Much has transpired since our last correspondence. When we last talked, I described the creation of the living plasm as if it was the most fortuitious event of my life. While it is true that it may yet bring me great fortune, to date it has brought nothing but hardship. I believe I wrote my last letter immediately after the plasm began to move of its own volition. Soon after that, its form began to change. Ito began to stir and roil strangely, moving in seemingly random ways. Over time, I began to suspect it might even possess a mind of some kind. However, since it never settled on any kind of form, and my attempts to decipher its movements failed, I was forced to acknowledge my utter ignorance. What was certain was that this living, moving plasm was unlike anything previously known to science.

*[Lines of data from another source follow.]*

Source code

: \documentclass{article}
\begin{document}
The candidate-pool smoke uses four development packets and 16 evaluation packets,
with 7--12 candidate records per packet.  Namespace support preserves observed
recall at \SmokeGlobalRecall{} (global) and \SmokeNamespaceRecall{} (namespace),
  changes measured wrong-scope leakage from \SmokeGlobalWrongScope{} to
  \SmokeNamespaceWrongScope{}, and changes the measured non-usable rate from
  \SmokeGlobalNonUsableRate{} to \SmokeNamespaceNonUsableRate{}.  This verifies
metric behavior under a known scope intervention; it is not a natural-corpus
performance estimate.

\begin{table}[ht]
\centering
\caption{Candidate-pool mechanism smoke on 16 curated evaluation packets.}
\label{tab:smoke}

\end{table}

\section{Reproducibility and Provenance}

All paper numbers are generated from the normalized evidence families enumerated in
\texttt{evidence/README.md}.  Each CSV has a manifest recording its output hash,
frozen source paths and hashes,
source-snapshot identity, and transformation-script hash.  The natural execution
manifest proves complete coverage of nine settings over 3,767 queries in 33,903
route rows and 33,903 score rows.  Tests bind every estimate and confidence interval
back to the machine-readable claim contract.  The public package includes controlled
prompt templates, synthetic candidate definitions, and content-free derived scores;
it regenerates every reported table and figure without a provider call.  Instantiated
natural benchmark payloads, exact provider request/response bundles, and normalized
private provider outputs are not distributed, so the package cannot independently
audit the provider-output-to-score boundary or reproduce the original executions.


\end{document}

I studied the plasm in secret for months. My relentless study wreaked havoc on my private life, particularly regarding my dearly beloved Helga. Nevertheless, I soldiered on, determined to unlock the secrets of this new life. Unbeknownst to me, the existence of the plasm began to leak out of my close circle of friends and into the Ingolstadt campus. One day I retuned to my laboratory to find the plasm gone. There were signs of forced entry and my laboratory was ransacked. My assistant, Walburga, was dead from a blow to the head. I felt so powerless, Victor. I still do. Nevertheless, I felt compelled to find the culprit. I eventually discovered that the men who broke into my laboratory were in the employ of an incredibly wealthy industrialist with ties to Ingolstadt. I went to his mansion to confront him, determined to make a dignified final stand. I was almost killed. I am only alive today because of the plasm. As strange as it sounds, the plasm seemed to prefer me to that man. What happened in that house I cannot describe. Suffice it to say, that man will trouble me no more. I am free to continue my work in chemistry, now with my dear Helga at my side.  I suggest you scale back you studies as well. I have always known that we scientists play with potentially dangerous forces. I had not realized until now that the most dangerous force we meddle with is men.